Biblical Theology: Past, Present, and Future (II)
Southwestern Journal of Theology
Volume 56, No. 1 – Fall 2013
Managing Editor: Terry L. Wilder
By Raymond Person, Jr. Leiden: Brill, 2010. 205 pages. Hardcover, $131.00.
In this book, Person argues that Deuteronomy through Kings, referred to as the Deuteronomic History (DH), and Chronicles are both the result of a long process of editorial work that finishes in the Persian period. His argument goes against a strong tide of scholarship for the past century that has viewed DH as exilic and viewed Chronicles as a Persian (or later) work that used DH as its main source for the history of the pre-exilic monarchy.
According to his own admission, his argument is based on his assessment of the most probable historical reconstruction that can account for the complexities of DH and the existence of Chronicles. His reconstruction proceeds along the following lines. First, scribes active during the Judean monarchy were exiled into Babylon. These scribes brought with them texts from Judah and continued to preserve and edit them in exile. Some within this group of scribes returned to Jerusalem with Zerubbabel. This school of scribes is what Person identifies as the Deuteronomic school. During this period the school finished editing DH. Another group of scribes remained in Babylon until Ezra returned to Jerusalem. They accompanied Ezra, established a competing scribal school, and eventually displaced the Deuteronomic school. Their work did not start with DH, but began with the texts that were preserved and edited in exile. He argues that this reconstruction allows for diversity and unity in DH, accounts for the similarities between DH and Chronicles, and explains the differences between the two historical works.
Much of Person’s book is heading off challenges to his reconstruction: 1) there are significant linguistics differences between DH and Chronicles, 2) Chronicles appears to omit important background because it is found in DH, 3) DH and Chronicles have represent differences in ideology that can be traced to their historical context, and 4) although Chronicles likely used a different form of Samuel than the Masoretic text, the same does not appear to be true for Kings.
First, the current consensus regarding linguistic differences is that they reflect the historical development of Classical Hebrew. DH exhibits Standard Biblical Hebrew; Chronicles exhibits Late Biblical Hebrew. Person builds on recent challenges to the consensus and suggests that his reconstruction which involves two different scribal schools with a common origin in Babylon could account for the linguistic differences. However, his suggestion does not deal adequately with the linguistic character of Ezekiel nor does it explain the preponderance of Standard Biblical Hebrew over Late Biblical Hebrew.
Second, Person argues the model of production for Chronicles should be shifted. Because the scribes who wrote Chronicles operated in an oral context, they did not view their work as a modern book. Instead, their role was to instantiate the larger tradition of their context. They drew on the larger tradition available to them within their oral context and accessed it, most often through memory and dialogue, and worked to record it so that it may be handed down to the next generation. Using this model, Person mollifies the challenge that Chronicles assumes information from DH. However, this model does not explain the existence of sophisticated literary artistry that spans a large amount of text (e.g., chiasmus), nor is one able to determine whether Chronicles is drawing from assumed tradition since the only evidence for the tradition is found in DH and Chronicles.
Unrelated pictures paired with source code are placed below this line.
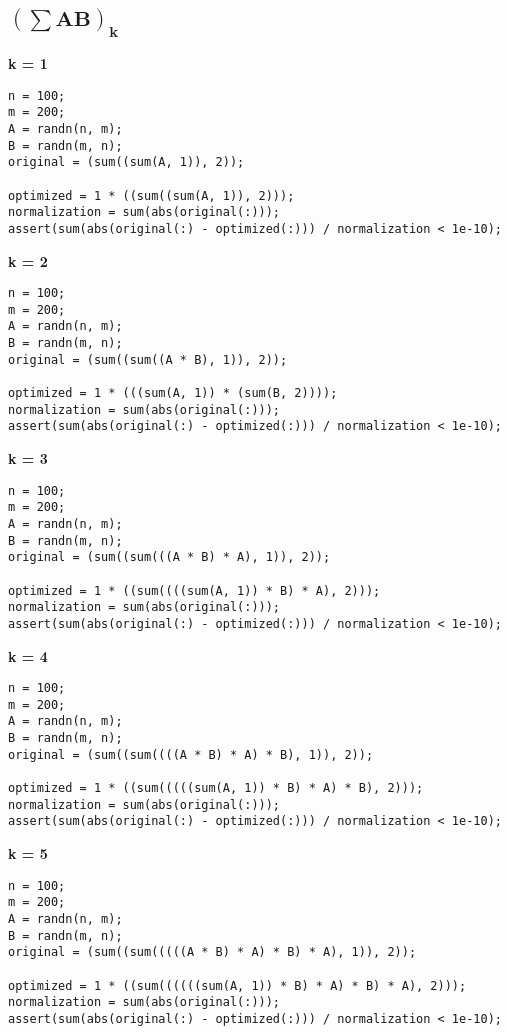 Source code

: \subsection{$\mathbf{(\sum AB)_k}$}



{\bf k = 1}

\begin{lstlisting}
n = 100;
m = 200;
A = randn(n, m);
B = randn(m, n);
original = (sum((sum(A, 1)), 2));

optimized = 1 * ((sum((sum(A, 1)), 2)));
normalization = sum(abs(original(:)));
assert(sum(abs(original(:) - optimized(:))) / normalization < 1e-10);
\end{lstlisting}


{\bf k = 2}

\begin{lstlisting}
n = 100;
m = 200;
A = randn(n, m);
B = randn(m, n);
original = (sum((sum((A * B), 1)), 2));

optimized = 1 * (((sum(A, 1)) * (sum(B, 2))));
normalization = sum(abs(original(:)));
assert(sum(abs(original(:) - optimized(:))) / normalization < 1e-10);
\end{lstlisting}


{\bf k = 3}

\begin{lstlisting}
n = 100;
m = 200;
A = randn(n, m);
B = randn(m, n);
original = (sum((sum(((A * B) * A), 1)), 2));

optimized = 1 * ((sum((((sum(A, 1)) * B) * A), 2)));
normalization = sum(abs(original(:)));
assert(sum(abs(original(:) - optimized(:))) / normalization < 1e-10);
\end{lstlisting}


{\bf k = 4}

\begin{lstlisting}
n = 100;
m = 200;
A = randn(n, m);
B = randn(m, n);
original = (sum((sum((((A * B) * A) * B), 1)), 2));

optimized = 1 * ((sum(((((sum(A, 1)) * B) * A) * B), 2)));
normalization = sum(abs(original(:)));
assert(sum(abs(original(:) - optimized(:))) / normalization < 1e-10);
\end{lstlisting}


{\bf k = 5}

\begin{lstlisting}
n = 100;
m = 200;
A = randn(n, m);
B = randn(m, n);
original = (sum((sum(((((A * B) * A) * B) * A), 1)), 2));

optimized = 1 * ((sum((((((sum(A, 1)) * B) * A) * B) * A), 2)));
normalization = sum(abs(original(:)));
assert(sum(abs(original(:) - optimized(:))) / normalization < 1e-10);
\end{lstlisting}


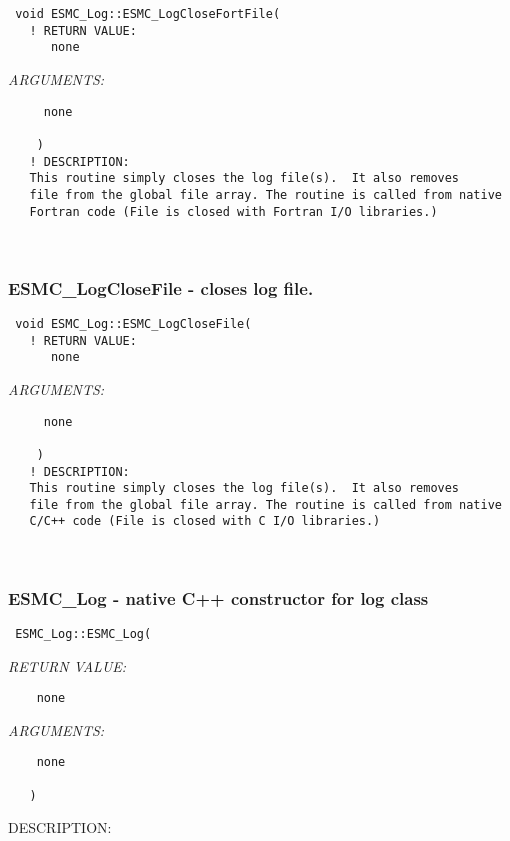   
\begin{verbatim} void ESMC_Log::ESMC_LogCloseFortFile(
   ! RETURN VALUE:
      none\end{verbatim}{\em ARGUMENTS:}
\begin{verbatim}     none
 
    )
   ! DESCRIPTION:
   This routine simply closes the log file(s).  It also removes
   file from the global file array. The routine is called from native
   Fortran code (File is closed with Fortran I/O libraries.)\end{verbatim}
 
 
\mbox{}\hrulefill\ 
 
\subsubsection [ESMC\_LogCloseFile] {ESMC\_LogCloseFile - closes log file. }


  
\begin{verbatim} void ESMC_Log::ESMC_LogCloseFile(
   ! RETURN VALUE:
      none\end{verbatim}{\em ARGUMENTS:}
\begin{verbatim}     none
 
    )
   ! DESCRIPTION:
   This routine simply closes the log file(s).  It also removes
   file from the global file array. The routine is called from native
   C/C++ code (File is closed with C I/O libraries.)\end{verbatim}
 
 
\mbox{}\hrulefill\ 
 
\subsubsection [ESMC\_Log] {ESMC\_Log - native C++ constructor for log class}


  
\begin{verbatim} 
 ESMC_Log::ESMC_Log(
 \end{verbatim}{\em RETURN VALUE:}
\begin{verbatim}    none\end{verbatim}{\em ARGUMENTS:}
\begin{verbatim}    none
 
   )
 \end{verbatim}
{\sf DESCRIPTION:\\ }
Third, because of the oral context in which these works were produced, the scribes were comfortable with multiformity. By multiformity Person means that the scribes often understood what modern readers might call different texts as the same thing. He argues that the scribes responsible for DH and those responsible for Chronicles likely would not have noticed any real difference in their works. Therefore, they can both be works arising from the same general context.
Fourth, by examining the Hebrew and Greek textual witnesses, he argues that the material unique to DH or Chronicles is not original to DH because it is found in different locations among the textual witnesses. Therefore, Chronicles did not use DH, but an earlier version of it.
Person’s work is a stimulating challenge to the consensus regarding the relationship between DH and Chronicles. Although I do not share many of his presuppositions nor agree with his thesis, his work highlights some current important questions in Old Testament studies. For one, it raises the question of what role orality played in the production and preservation of biblical books. For those interested in academic research on Samuel-Kings or Chronicles, the book is a good example of emerging trends in biblical research regarding linguistic dating, the relationship of orality and textuality, and the question of multiformity.